**WORK ITEM:**
Retype the lines from the first one in the records down to the line containing "the query controls", counting both, and leave out any pictures.

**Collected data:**
========

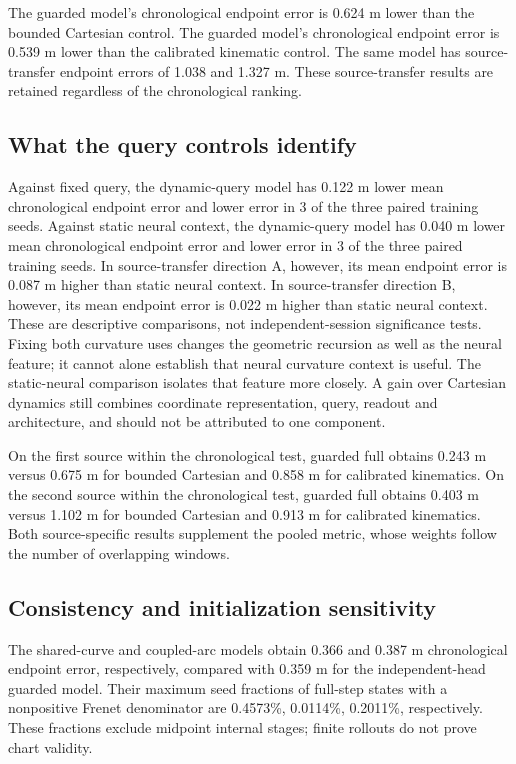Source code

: \documentclass[preprint,12pt]{elsarticle}
\begin{document}
The guarded model's chronological endpoint error is 0.624 m lower than the bounded Cartesian control. The guarded model's chronological endpoint error is 0.539 m lower than the calibrated kinematic control. The same model has source-transfer endpoint errors of 1.038 and 1.327 m. These source-transfer results are retained regardless of the chronological ranking.

\subsection{What the query controls identify}
Against fixed query, the dynamic-query model has 0.122 m lower mean chronological endpoint error and lower error in 3 of the three paired training seeds. Against static neural context, the dynamic-query model has 0.040 m lower mean chronological endpoint error and lower error in 3 of the three paired training seeds. In source-transfer direction A, however, its mean endpoint error is 0.087 m higher than static neural context. In source-transfer direction B, however, its mean endpoint error is 0.022 m higher than static neural context. These are descriptive comparisons, not independent-session significance tests.
Fixing both curvature uses changes the geometric recursion as well as the
neural feature; it cannot alone establish that neural curvature context is
useful. The static-neural comparison isolates that feature more closely.
A gain over Cartesian dynamics still combines coordinate representation,
query, readout and architecture, and should not be attributed to one component.

On the first source within the chronological test, guarded full obtains 0.243 m versus 0.675 m for bounded Cartesian and 0.858 m for calibrated kinematics. On the second source within the chronological test, guarded full obtains 0.403 m versus 1.102 m for bounded Cartesian and 0.913 m for calibrated kinematics. Both source-specific results supplement the pooled metric, whose weights follow the number of overlapping windows.

\subsection{Consistency and initialization sensitivity}
The shared-curve and coupled-arc models obtain 0.366 and 0.387 m chronological endpoint error, respectively, compared with 0.359 m for the independent-head guarded model. Their maximum seed fractions of full-step states with a nonpositive Frenet denominator are 0.4573\%, 0.0114\%, 0.2011\%, respectively. These fractions exclude midpoint internal stages; finite rollouts do not prove chart validity.
\end{document}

========

**RESPONSE AREA:**
Source code

: \documentclass[preprint,12pt]{elsarticle}
\begin{document}
The guarded model's chronological endpoint error is 0.624 m lower than the bounded Cartesian control. The guarded model's chronological endpoint error is 0.539 m lower than the calibrated kinematic control. The same model has source-transfer endpoint errors of 1.038 and 1.327 m. These source-transfer results are retained regardless of the chronological ranking.

\subsection{What the query controls identify}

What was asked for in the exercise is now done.